Dr Sarah Rose, Senior Lecturer at Staffordshire University, writes for The Conversation

Get children more active. That’s the aim of the World Health Organisation’s new guidelines on physical activity, sedentary behaviour and sleep for children under five years of age. The guidelines make specific recommendations about the amount of sleep, physical activity and screen time children should have each day.

For screen time, the guidelines state that children under two years old should get no screen time and children aged two to five should get no more than an hour a day.

While childhood obesity is a global crisiscuts lives short and has significant economic costs the WHO guidelines on screen time are oversimplified.

The main evidence the WHO guidelines draw on is a 2017 review of evidence looking at the relationship between sedentary behaviour and health in children under the age of five. Of the 96 papers identified in this review, 54 focused on the association between obesity and screen use. Of these, the authors of the report rate all but one as “very low-quality evidence”, using the GRADE framework – a widely used tool for rating medical evidence.

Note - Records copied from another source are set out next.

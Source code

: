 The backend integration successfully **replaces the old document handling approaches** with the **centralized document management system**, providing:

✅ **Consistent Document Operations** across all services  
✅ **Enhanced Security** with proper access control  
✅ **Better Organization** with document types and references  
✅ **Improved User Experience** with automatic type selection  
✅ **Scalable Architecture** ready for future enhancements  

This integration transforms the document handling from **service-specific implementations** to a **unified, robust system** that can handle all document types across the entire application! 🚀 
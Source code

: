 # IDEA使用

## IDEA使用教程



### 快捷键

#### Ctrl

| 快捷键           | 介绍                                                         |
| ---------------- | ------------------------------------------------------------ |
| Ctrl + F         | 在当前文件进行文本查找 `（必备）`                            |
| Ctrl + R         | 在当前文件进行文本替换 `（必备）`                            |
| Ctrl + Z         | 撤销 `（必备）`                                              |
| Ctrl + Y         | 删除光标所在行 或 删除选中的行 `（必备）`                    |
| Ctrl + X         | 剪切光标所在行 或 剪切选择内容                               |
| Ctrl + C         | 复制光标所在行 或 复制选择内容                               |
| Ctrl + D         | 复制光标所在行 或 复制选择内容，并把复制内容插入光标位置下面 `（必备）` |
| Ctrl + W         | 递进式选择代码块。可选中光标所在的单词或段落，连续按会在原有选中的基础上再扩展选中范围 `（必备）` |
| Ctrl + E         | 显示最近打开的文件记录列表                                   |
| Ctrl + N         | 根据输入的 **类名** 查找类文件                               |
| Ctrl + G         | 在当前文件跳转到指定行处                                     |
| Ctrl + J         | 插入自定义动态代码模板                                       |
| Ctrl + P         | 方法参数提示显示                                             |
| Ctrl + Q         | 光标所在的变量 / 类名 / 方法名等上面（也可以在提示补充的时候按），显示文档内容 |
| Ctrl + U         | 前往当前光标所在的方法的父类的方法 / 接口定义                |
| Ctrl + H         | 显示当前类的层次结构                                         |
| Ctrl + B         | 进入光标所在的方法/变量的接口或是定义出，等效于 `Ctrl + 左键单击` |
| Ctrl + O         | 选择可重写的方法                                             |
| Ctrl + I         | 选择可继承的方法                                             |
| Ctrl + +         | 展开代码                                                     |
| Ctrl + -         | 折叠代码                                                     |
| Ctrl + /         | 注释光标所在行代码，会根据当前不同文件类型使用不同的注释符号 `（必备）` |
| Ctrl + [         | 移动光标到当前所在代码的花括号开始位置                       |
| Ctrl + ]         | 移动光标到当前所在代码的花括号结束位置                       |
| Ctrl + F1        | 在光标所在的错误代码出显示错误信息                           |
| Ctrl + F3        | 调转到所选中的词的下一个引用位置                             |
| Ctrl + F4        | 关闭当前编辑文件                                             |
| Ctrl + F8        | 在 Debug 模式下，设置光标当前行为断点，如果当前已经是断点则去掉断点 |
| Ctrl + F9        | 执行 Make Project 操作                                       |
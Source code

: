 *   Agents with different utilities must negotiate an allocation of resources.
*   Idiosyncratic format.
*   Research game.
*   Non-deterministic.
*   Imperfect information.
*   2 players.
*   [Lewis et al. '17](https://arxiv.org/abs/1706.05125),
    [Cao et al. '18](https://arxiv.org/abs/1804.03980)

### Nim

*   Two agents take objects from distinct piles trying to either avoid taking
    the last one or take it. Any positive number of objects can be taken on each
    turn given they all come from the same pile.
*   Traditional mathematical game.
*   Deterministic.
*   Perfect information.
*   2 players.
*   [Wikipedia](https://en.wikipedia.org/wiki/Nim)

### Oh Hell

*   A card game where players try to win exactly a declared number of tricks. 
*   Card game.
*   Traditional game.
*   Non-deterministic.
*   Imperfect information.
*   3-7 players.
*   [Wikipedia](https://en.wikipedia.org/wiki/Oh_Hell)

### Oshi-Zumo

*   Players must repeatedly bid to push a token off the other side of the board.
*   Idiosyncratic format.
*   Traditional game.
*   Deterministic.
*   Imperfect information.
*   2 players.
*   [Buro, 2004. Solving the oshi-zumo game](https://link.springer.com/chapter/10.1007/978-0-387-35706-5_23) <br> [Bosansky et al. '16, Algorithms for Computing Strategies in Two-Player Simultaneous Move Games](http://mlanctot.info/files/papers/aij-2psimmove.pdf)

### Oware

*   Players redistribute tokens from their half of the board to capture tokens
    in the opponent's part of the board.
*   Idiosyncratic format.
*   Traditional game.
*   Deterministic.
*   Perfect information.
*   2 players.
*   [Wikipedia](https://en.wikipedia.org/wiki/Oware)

There are two main reasons for the evidence being rated as low quality. First, almost all the studies are observational, meaning they can’t show cause and effect, only associations between screen time and obesity. Second, the findings are not consistent. Of the 54 studies, 25 found no association between screen time and obesity, 13 found that higher amounts of screen time were related to higher levels obesity and 16 found a mixture of results, depending on the type of screen time and obesity measure used.